In [1]:
import pandas as pd
from sklearn.linear_model import LogisticRegression
from sklearn.metrics import accuracy_score, precision_score, recall_score, f1_score, confusion_matrix, roc_curve, auc
from sklearn.preprocessing import label_binarize
import matplotlib.pyplot as plt
import seaborn as sns
import numpy as np
import joblib

# Loading preprocessed data
X_train = pd.read_csv('X_train.csv')
X_test = pd.read_csv('X_test.csv')
y_train = pd.read_csv('y_train.csv').values.ravel()
y_test = pd.read_csv('y_test.csv').values.ravel()

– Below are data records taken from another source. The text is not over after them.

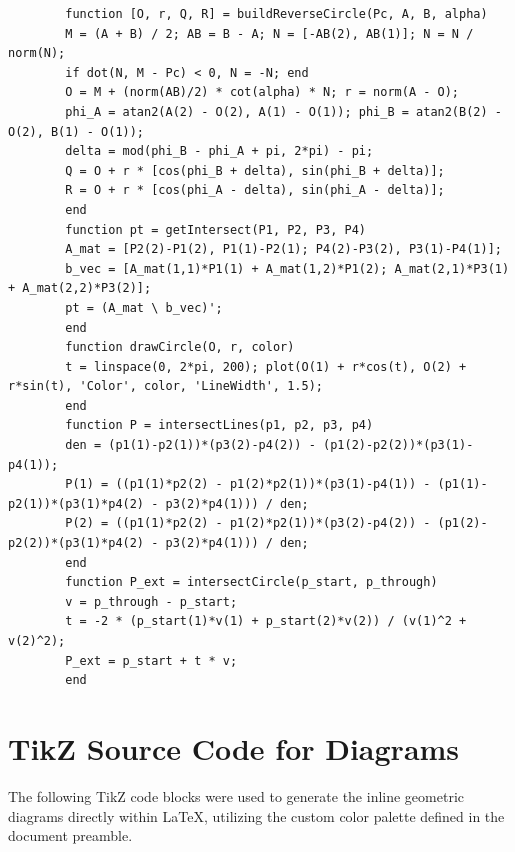 \documentclass{amsart}
\begin{document}
\begin{lstlisting}[caption={Geometric simulation and plotting script}]
		%% Local Functions
		function [O, r, Q, R] = buildReverseCircle(Pc, A, B, alpha)
		M = (A + B) / 2; AB = B - A; N = [-AB(2), AB(1)]; N = N / norm(N);
		if dot(N, M - Pc) < 0, N = -N; end
		O = M + (norm(AB)/2) * cot(alpha) * N; r = norm(A - O);
		phi_A = atan2(A(2) - O(2), A(1) - O(1)); phi_B = atan2(B(2) - O(2), B(1) - O(1));
		delta = mod(phi_B - phi_A + pi, 2*pi) - pi;
		Q = O + r * [cos(phi_B + delta), sin(phi_B + delta)];
		R = O + r * [cos(phi_A - delta), sin(phi_A - delta)];
		end
		function pt = getIntersect(P1, P2, P3, P4)
		A_mat = [P2(2)-P1(2), P1(1)-P2(1); P4(2)-P3(2), P3(1)-P4(1)];
		b_vec = [A_mat(1,1)*P1(1) + A_mat(1,2)*P1(2); A_mat(2,1)*P3(1) + A_mat(2,2)*P3(2)];
		pt = (A_mat \ b_vec)';
		end
		function drawCircle(O, r, color)
		t = linspace(0, 2*pi, 200); plot(O(1) + r*cos(t), O(2) + r*sin(t), 'Color', color, 'LineWidth', 1.5);
		end
		function P = intersectLines(p1, p2, p3, p4)
		den = (p1(1)-p2(1))*(p3(2)-p4(2)) - (p1(2)-p2(2))*(p3(1)-p4(1));
		P(1) = ((p1(1)*p2(2) - p1(2)*p2(1))*(p3(1)-p4(1)) - (p1(1)-p2(1))*(p3(1)*p4(2) - p3(2)*p4(1))) / den;
		P(2) = ((p1(1)*p2(2) - p1(2)*p2(1))*(p3(2)-p4(2)) - (p1(2)-p2(2))*(p3(1)*p4(2) - p3(2)*p4(1))) / den;
		end
		function P_ext = intersectCircle(p_start, p_through)
		v = p_through - p_start;
		t = -2 * (p_start(1)*v(1) + p_start(2)*v(2)) / (v(1)^2 + v(2)^2);
		P_ext = p_start + t * v;
		end
	\end{lstlisting}
	\newpage
	\section{TikZ Source Code for Diagrams}
	The following TikZ code blocks were used to generate the inline geometric diagrams directly within LaTeX, utilizing the custom color palette defined in the document preamble.
	
\end{document}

# Training Logistic Regression
model = LogisticRegression(random_state=42, max_iter=1000, multi_class='ovr')
model.fit(X_train, y_train)

# Saving the model
joblib.dump(model, 'logistic_regression_model.pkl')

# Making predictions
y_pred = model.predict(X_test)

# Calculating metrics
metrics = {
    'Accuracy': accuracy_score(y_test, y_pred),
    'Precision': precision_score(y_test, y_pred, average='weighted'),
    'Recall': recall_score(y_test, y_pred, average='weighted'),
    'F1-Score': f1_score(y_test, y_pred, average='weighted')
}
print("Logistic Regression Metrics:\n", metrics)

# Saving metrics
with open('logistic_regression_metrics.txt', 'w') as f:
    for metric, value in metrics.items():
        f.write(f"{metric}: {value:.4f}\n")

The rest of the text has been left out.